Between 1928 and 1933, Issigonis worked as a draughtsman with the inventor Edward Gillet trying to perfect Gillet’s semiautomatic clutch mechanism. The young Greek engineer also took to racing cars. It is this period of Issigonis;’ life that many point to as the time when the young engineer personally familiarized himself with all aspects of car design as he raced d and built his own cars. Ever the engineer, between 1933 and 1936, Issigonis worked at Rootes Motors, dealing with issues related to suspension systems. As later events were to testify in was in 1936, when Issigonis’ career break arrived when he joined Morris Motors.
In the early 1940s, Issigonis began work on the design of a car that was to become the Morris Minor. “The car which gradually emerged from Issigonis’ sketch-pad and from engineering drawings prepared by his two right-hand men Jack Daniels and Reg Job was by the standards of the nineteen-forties unconventional to say the least. Gone were separate running boards and wings, replaced by a highly modern unitary body shell which dispensed with a chassis frame…Underneath the skin, the new Morris was similarly up to the minute.

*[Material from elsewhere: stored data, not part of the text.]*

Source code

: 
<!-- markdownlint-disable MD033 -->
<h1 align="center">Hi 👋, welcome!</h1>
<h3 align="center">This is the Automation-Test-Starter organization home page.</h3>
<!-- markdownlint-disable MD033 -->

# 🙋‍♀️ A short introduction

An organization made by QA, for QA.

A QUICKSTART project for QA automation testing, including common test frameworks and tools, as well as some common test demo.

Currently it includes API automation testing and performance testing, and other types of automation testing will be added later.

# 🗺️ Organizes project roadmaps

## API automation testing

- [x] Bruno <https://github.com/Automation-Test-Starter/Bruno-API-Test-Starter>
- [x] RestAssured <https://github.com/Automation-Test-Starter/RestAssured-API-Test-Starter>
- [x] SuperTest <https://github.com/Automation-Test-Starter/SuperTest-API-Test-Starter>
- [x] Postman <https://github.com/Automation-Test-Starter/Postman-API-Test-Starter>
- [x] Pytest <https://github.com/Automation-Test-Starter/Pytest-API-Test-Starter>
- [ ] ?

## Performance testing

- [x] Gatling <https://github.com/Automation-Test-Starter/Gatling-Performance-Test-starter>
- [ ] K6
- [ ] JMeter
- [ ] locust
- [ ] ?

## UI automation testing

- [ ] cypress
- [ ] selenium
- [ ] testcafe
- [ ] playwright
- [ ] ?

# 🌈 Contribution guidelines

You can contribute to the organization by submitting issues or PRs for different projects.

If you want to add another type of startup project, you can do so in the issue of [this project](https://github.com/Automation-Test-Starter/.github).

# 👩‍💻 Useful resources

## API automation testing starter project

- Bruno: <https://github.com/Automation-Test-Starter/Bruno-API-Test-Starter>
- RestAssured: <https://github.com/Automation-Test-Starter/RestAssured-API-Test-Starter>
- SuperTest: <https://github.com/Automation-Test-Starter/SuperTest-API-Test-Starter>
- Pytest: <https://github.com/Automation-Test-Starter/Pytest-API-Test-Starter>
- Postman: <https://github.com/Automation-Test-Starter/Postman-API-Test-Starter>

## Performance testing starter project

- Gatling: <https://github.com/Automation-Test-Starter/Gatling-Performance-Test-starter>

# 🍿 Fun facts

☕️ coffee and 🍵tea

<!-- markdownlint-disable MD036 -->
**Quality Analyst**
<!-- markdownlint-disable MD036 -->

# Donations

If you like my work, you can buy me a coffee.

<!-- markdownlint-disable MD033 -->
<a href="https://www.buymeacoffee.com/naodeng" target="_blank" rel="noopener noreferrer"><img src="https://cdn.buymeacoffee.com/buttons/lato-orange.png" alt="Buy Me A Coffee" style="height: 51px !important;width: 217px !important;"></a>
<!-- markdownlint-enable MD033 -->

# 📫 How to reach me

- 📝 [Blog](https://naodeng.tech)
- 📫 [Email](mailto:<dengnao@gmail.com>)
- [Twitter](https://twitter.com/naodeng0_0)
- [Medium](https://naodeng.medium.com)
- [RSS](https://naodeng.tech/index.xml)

First and foremost, Issigonis sited the engine right over the front wheels instead of well behind them, much investigation and experimentation having proved that the weight of the engine in this position dramatically improved the stability and controllability of a car. The front wheels themselves were given an advanced torsion-bar independent suspension, which combined with the rigidity of the unitary construction body, gave a standard of ride comfort such as had never been experienced in a small British car before (www.morrisminor.org.uk/history).” Throughout the entire process, Issigonis was clearly attempting to follow one of the time-honored principles of automotive design – to provide a vehicle that carried the greatest payload in the smallest practical space.

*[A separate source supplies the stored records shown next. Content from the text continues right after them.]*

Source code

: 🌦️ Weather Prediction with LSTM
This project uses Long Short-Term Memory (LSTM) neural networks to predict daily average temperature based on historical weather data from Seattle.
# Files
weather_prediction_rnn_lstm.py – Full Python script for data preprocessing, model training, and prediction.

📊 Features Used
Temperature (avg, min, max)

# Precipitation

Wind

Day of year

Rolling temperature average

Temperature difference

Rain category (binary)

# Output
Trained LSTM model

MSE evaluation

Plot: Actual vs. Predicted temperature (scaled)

An especially telling story of Issigonis’ fabled eye for detail is recorded in L.J.K Setright’s, The Designers. Great Automobiles and the Men Who Made Them: “The story of his final proportioning of the Morris Minor is famous…the car had been completed as a mock up, but Issigonis thought it looked wrong, feeling that it needed to be wider. He had his men cut it straight down the middle and move the two halves apart until the proportions of height to width looked right, whereupon the addition of a 10” gusset was the final step in clearing the mock-up design to go to the detailers in preparation for production (Chicago: Follett Publishing, 1976).”
The Morris Minor was launched in 1948 and produced until 1971. The minor appeared as a convertible and as a wooden-paneled sedan. By 1964, 1,250,000 were sold. Collectors do not only cherish surviving models but Morris Minor websites are to be found all over the internet. With Morris’ 1952, merger with Austin, Issigonis resigned. After briefly working at Alvis, in the early 1950s, Issigonis returned to what had become in his absence the British Motor Corporation.

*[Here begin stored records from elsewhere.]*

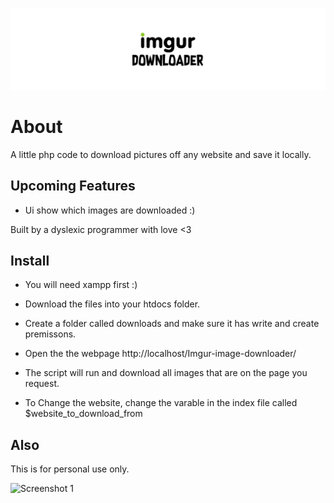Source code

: 

![alt text](.github/readme.png "Logo Title Text 1")

# About 

A little php code to download pictures off any website and save it locally.

## Upcoming Features

- Ui show which images are downloaded :)

Built by a dyslexic programmer with love <3

## Install

- You will need xampp first :)
- Download the files into your htdocs folder.
- Create a folder called downloads and make sure it has write and create premissons.
- Open the the webpage http://localhost/Imgur-image-downloader/
- The script will run and download all images that are on the page you request.

- To Change the website, change the varable in the index file called $website_to_download_from





## Also 
This is for personal use only.

![Screenshot 1](http://s.quickmeme.com/img/dd/dd30902132a77cd3a5a0d724c0c5bec26322d0ea43ef5f80bf073b4ce625b4eb.jpg "Screenshot 1")


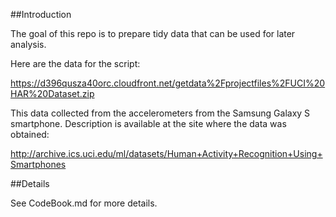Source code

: ##Introduction

The goal of this repo is to prepare tidy data that can be used for later analysis. 

Here are the data for the script: 

https://d396qusza40orc.cloudfront.net/getdata%2Fprojectfiles%2FUCI%20HAR%20Dataset.zip


This data collected from the accelerometers from the Samsung Galaxy S smartphone. Description is available at the site where the data was obtained: 

http://archive.ics.uci.edu/ml/datasets/Human+Activity+Recognition+Using+Smartphones 

##Details

See CodeBook.md for more details.


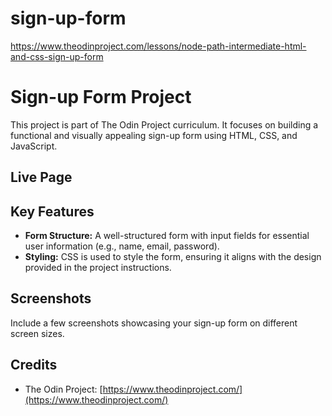 # sign-up-form
https://www.theodinproject.com/lessons/node-path-intermediate-html-and-css-sign-up-form

# Sign-up Form Project

This project is part of The Odin Project curriculum. It focuses on building a functional and visually appealing sign-up form using HTML, CSS, and JavaScript.

## Live Page



## Key Features

*   **Form Structure:**  A well-structured form with input fields for essential user information (e.g., name, email, password).
*   **Styling:**  CSS is used to style the form, ensuring it aligns with the design provided in the project instructions.

## Screenshots

Include a few screenshots showcasing your sign-up form on different screen sizes.

## Credits

*   The Odin Project: [https://www.theodinproject.com/](https://www.theodinproject.com/)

On August 18, 1959, prompted it is said by the Suez energy crisis of 1956, and the phenomenal popularity of Volkswagen Beetle, Issigonis introduced the Mini. The Mini was boxy, inexpensive, and fuel-efficient and used a transverse engine to power the front wheels. This last point was a radical design, at the time, and because of its use could seat four passengers quite comfortably despite being only 3 meters long. The four rather tiny wheels, of this front-wheel drive car, were placed directly at the corners for better handling. Initially the car critics wrote mocking reviews since Issigonis took $28-million dollars to produce this exceedingly simple car. Still, it was this very principal of functional simplicity over stylistic design that won the day.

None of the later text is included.